I don’t know if this was the product of a decision by the entire Bush Brain Trust, including the family, of course, but also the vast if shadowy denizens of the Republican Establishment. But if so, it’s underwhelming (per a report from MSNBC’s Carrie Dann):
Jeb Bush says that he does not want to engage in “hypotheticals” about the Iraq war because it is a “disservice” to individuals who lost their lives during the conflict.
Asked by an audience member during a Nevada town hall about his interview on the subject with FOX News’ Megyn Kelly, Bush reiterated his claim that he misheard her question about whether he would have authorized the invasion of Iraq. But he disputed the questioner’s premise in asking “Don’t you think running for president is hypothetical?”
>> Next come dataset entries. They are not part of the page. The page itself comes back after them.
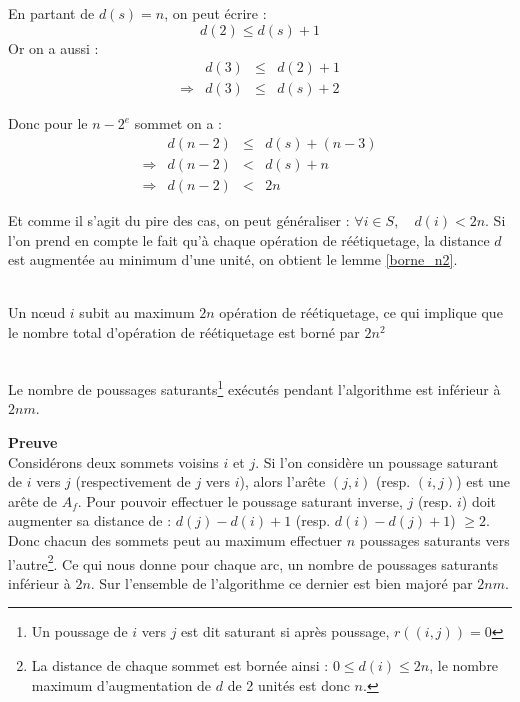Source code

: En partant de $d(s) = n$, on peut écrire : $$
d(2) \leq d(s) + 1 $$ Or on a aussi : $$
\begin{array}{lrcl}
	&d(3) & \leq & d(2) + 1 \\
\Rightarrow & d(3) & \leq & d(s) + 2
\end{array} $$

Donc pour le $n-2^e$ sommet on a : $$
\begin{array}{lrcl}
	&d(n-2) &\leq& d(s) + (n - 3) \\
\Rightarrow & d(n-2) & < & d(s) + n \\
\Rightarrow & d(n-2) & < & 2n 
\end{array} $$

Et comme il s'agit du pire des cas, on peut généraliser : $\forall i \in S, \quad d(i) < 2n $.
Si l'on prend en compte le fait qu'à chaque opération de réétiquetage, la distance $d$ est augmentée
au minimum d'une unité, on obtient le lemme \ref{borne_n2}.

\begin{lemma}~\\
	\label{borne_n2}
	Un n\oe ud $i$ subit au maximum $2n$ opération de réétiquetage, ce qui implique que le nombre total
	d'opération de réétiquetage est borné par $2n^2$
\end{lemma}

\begin{lemma}~\\
	\label{borne_ps}
	Le nombre de poussages saturants\footnote{Un poussage de $i$ vers $j$ est dit saturant si après
	poussage, $r((i,j)) = 0$} exécutés pendant l'algorithme est inférieur à $2nm$.
\end{lemma}

\textbf{Preuve}\\
Considérons deux sommets voisins $i$ et $j$. Si l'on considère un poussage saturant de $i$ vers
$j$ (respectivement de $j$ vers $i$), alors l'arête $(j, i)$ (resp. $(i,j)$) est une arête de $A_f$.
Pour pouvoir effectuer le poussage saturant inverse, $j$ (resp. $i$) doit augmenter sa distance de
: $d(j) - d(i) + 1$ (resp. $d(i) - d(j) + 1$) $\geq 2$. Donc chacun des sommets peut au maximum
effectuer $n$ poussages saturants vers l'autre\footnote{La distance de chaque sommet est bornée
ainsi : $0 \leq d(i) \leq 2n$, le nombre maximum d'augmentation de $d$ de 2 unités est donc $n$.}.
Ce qui nous donne pour chaque arc, un nombre de poussages saturants inférieur à $2n$. Sur
l'ensemble de l'algorithme ce dernier est bien majoré par $2nm$.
“If we’re going to get back into hypotheticals, I think it does a disservice to a lot of people who sacrificed a lot,” Bush said.
On Tuesday, Bush also said that he misheard Kelly’s question but added that he is unsure whether or not he would have made the same decision as his brother to go to war in Iraq.
“I don’t know what that decision would have been, that’s a hypothetical. But the simple fact is that mistakes were made,” he said.
Speaking to reporters after the Nevada event on Wednesday, he said “to delve into [the past] and not focus on the future is where I need to draw the line.”
The whole can’t-criticize-the-war-without-criticizing-the-troops thing is hackneyed, cowardly, and also, like his entire rap here, kind of undermined by the fact that his brother the former president of the United State who supervised the war has been able to say flatly it was a mistake. And at least lately, W. did not, as Jeb incredibly did again today, retreat into the passive construction dodge of saying “mistakes were made.”
But more broadly, the idea that revisiting the past is something he’s just not going to do anymore because it inconveniences him is just astonishing. Does this mean he won’t second-guess the past actions of Bill or Hillary Clinton or Barack Obama? Does the present pass into the past instantly the moment he lives it, making this whole inquiry into his treatment of the past another thing from the past he won’t talk about? Hard to say.
In discussing this latest Bush family problem, Jonathan Chait says the Bush family is largely responsible for the entire Republican Party not having a “usable past,” which is why they so often act as though the words and deeds of Ronald Reagan are the first place to look for advice and precedents. If that’s so, Jeb is simply providing an especially embarassing exhibition of a party-wide problem. And it sure is ironic that a party so wedded to the polices and the culture of an increasingly distant past has to pretend it finds its inspiration in the future.